● THE INPUT
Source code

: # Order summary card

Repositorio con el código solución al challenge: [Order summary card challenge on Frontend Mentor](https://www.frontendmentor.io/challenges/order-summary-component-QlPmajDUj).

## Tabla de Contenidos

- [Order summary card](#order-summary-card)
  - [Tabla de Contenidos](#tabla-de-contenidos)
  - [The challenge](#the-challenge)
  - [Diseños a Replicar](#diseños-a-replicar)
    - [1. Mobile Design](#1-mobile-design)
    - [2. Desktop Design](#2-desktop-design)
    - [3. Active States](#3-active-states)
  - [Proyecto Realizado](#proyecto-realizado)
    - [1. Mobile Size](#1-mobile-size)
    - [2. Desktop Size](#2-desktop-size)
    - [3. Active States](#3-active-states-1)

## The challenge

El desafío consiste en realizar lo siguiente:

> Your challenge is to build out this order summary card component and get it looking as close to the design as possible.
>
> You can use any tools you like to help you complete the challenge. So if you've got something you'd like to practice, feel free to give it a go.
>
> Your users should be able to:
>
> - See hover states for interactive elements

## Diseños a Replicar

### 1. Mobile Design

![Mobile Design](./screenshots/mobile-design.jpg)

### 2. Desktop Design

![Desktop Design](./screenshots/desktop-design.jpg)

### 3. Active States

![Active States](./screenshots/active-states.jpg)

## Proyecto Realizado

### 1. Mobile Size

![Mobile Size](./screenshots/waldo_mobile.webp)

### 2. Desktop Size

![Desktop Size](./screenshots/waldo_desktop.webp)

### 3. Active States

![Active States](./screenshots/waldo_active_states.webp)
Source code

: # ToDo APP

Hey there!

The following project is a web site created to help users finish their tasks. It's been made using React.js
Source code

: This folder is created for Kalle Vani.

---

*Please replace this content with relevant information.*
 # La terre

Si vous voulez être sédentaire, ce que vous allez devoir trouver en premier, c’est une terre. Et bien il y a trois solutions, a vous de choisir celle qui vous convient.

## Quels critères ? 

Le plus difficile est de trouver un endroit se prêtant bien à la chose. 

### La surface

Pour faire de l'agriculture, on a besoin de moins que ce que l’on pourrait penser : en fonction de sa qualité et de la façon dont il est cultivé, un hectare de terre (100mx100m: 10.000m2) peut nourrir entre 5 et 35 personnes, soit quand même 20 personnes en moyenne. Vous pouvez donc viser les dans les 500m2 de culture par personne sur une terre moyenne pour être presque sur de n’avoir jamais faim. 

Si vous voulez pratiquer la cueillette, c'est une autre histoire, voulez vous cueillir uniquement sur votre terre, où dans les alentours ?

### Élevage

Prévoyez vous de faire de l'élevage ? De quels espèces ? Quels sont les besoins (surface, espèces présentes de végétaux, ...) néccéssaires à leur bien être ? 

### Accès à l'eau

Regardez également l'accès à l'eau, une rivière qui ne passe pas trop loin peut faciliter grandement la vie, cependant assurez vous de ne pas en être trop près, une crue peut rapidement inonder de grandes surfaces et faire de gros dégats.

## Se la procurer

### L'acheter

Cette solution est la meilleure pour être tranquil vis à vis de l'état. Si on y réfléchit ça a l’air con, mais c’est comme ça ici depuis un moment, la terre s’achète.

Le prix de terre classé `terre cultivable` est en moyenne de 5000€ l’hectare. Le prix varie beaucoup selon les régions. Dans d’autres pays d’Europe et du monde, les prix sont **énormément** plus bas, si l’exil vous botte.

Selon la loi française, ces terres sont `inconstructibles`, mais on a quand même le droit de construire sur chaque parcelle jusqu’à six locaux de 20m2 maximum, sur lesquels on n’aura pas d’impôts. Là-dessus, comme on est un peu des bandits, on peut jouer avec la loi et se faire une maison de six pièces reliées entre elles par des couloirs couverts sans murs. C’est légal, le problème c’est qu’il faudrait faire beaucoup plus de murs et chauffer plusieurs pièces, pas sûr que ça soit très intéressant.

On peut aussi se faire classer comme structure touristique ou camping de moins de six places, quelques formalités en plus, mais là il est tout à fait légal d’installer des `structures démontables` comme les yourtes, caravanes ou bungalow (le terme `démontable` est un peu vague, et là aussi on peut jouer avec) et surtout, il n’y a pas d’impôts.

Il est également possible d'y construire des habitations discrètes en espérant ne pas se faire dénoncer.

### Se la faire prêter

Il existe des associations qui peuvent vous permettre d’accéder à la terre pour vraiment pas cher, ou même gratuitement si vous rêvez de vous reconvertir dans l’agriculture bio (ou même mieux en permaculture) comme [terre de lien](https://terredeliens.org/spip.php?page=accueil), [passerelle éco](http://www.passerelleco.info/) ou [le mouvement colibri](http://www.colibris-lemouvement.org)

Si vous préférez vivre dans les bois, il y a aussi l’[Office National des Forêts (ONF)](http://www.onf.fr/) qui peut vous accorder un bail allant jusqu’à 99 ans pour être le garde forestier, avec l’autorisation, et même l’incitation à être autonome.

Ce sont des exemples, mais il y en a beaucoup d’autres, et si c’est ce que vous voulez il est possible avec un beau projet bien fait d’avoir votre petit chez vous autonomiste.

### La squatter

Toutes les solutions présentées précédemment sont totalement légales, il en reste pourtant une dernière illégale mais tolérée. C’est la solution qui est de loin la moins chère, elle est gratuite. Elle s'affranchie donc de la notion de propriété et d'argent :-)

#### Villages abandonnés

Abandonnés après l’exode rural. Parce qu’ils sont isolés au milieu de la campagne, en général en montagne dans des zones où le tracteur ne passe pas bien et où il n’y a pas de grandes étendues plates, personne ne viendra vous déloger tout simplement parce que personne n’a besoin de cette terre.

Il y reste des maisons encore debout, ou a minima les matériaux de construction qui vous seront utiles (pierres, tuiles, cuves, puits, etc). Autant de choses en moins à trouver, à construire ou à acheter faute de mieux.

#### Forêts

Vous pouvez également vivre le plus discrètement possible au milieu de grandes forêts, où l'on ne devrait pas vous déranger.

● PROBLEM TO WORK ON
Where the listing above has a line with "Si vous voulez être", start there, and output every line exactly through the line with "### La surface", which is also included.

● EXERCISE SOLUTION
Si vous voulez être sédentaire, ce que vous allez devoir trouver en premier, c’est une terre. Et bien il y a trois solutions, a vous de choisir celle qui vous convient.

## Quels critères ? 

Le plus difficile est de trouver un endroit se prêtant bien à la chose. 

### La surface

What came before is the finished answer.